● **Assigned task**:
Every line of the records below from the line with "- [MdfeSefazInfSeg](docs/MdfeSefazInfSeg.md)" up to and including the line with "- [MdfeSefazLacUnidTransp](docs/MdfeSefazLacUnidTransp.md)" must be reproduced exactly, and no line outside that range.

=== Materials provided ===

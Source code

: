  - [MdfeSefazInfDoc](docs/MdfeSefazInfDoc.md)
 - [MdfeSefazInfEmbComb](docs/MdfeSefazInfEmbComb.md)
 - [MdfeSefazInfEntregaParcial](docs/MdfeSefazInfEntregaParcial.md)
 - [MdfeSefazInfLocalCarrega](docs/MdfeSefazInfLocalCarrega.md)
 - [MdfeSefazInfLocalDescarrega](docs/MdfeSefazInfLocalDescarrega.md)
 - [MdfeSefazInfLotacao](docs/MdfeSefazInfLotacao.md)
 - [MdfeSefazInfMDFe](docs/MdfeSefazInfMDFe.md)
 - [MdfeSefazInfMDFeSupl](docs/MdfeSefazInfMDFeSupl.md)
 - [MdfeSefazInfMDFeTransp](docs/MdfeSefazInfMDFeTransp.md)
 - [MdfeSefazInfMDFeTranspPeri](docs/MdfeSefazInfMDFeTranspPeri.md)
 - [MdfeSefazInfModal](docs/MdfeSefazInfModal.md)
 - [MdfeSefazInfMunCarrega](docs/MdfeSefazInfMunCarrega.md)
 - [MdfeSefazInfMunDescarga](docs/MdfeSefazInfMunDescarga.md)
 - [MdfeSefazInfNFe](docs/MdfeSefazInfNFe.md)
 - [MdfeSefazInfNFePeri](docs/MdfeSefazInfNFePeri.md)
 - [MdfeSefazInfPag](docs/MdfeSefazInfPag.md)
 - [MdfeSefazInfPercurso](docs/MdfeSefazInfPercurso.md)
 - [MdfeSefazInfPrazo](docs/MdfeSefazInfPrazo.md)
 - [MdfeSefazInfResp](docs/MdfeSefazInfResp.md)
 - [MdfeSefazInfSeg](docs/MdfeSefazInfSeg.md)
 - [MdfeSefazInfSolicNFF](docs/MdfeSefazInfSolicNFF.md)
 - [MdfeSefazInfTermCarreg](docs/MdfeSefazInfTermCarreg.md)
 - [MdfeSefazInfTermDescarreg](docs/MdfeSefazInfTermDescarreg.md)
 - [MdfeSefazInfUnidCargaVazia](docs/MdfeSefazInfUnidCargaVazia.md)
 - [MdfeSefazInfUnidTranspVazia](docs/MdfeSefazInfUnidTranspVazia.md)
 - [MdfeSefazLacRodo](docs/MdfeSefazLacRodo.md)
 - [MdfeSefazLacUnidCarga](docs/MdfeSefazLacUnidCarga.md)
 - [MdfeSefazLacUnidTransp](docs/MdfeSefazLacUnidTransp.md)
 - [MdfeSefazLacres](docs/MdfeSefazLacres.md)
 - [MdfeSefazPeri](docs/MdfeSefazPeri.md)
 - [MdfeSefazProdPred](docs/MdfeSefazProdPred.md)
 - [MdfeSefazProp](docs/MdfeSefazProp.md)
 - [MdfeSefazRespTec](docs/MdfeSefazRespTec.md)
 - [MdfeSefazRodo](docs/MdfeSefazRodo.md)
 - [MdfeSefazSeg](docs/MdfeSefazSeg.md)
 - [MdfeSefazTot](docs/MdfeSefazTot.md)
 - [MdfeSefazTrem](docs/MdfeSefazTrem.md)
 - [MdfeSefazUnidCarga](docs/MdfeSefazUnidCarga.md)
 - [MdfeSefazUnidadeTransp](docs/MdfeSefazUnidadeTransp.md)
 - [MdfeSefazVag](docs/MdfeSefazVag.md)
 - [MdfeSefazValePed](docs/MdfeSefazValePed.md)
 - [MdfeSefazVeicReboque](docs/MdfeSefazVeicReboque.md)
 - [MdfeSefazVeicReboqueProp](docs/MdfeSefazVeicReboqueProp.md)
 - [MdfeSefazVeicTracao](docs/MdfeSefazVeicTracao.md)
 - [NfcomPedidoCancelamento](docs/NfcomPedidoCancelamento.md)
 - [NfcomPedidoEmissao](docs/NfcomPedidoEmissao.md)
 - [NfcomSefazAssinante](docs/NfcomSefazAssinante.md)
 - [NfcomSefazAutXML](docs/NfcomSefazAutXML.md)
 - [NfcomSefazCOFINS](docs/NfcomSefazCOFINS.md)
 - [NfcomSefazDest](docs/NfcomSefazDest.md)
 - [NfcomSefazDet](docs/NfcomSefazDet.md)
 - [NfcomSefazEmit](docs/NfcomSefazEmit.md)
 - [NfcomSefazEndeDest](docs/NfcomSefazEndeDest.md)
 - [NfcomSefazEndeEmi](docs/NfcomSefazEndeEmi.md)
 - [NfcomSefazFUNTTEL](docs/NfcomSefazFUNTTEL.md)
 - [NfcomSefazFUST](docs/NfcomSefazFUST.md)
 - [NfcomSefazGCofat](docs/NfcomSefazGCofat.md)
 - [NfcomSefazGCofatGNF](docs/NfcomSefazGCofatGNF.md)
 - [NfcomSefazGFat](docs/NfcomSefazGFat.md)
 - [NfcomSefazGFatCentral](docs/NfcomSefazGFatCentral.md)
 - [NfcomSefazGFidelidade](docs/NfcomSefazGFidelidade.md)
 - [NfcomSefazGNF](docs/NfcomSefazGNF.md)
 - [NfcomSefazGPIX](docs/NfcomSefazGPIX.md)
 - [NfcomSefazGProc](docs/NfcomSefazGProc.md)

===

● **Solution to this problem**:
 - [MdfeSefazInfSeg](docs/MdfeSefazInfSeg.md)
 - [MdfeSefazInfSolicNFF](docs/MdfeSefazInfSolicNFF.md)
 - [MdfeSefazInfTermCarreg](docs/MdfeSefazInfTermCarreg.md)
 - [MdfeSefazInfTermDescarreg](docs/MdfeSefazInfTermDescarreg.md)
 - [MdfeSefazInfUnidCargaVazia](docs/MdfeSefazInfUnidCargaVazia.md)
 - [MdfeSefazInfUnidTranspVazia](docs/MdfeSefazInfUnidTranspVazia.md)
 - [MdfeSefazLacRodo](docs/MdfeSefazLacRodo.md)
 - [MdfeSefazLacUnidCarga](docs/MdfeSefazLacUnidCarga.md)
 - [MdfeSefazLacUnidTransp](docs/MdfeSefazLacUnidTransp.md)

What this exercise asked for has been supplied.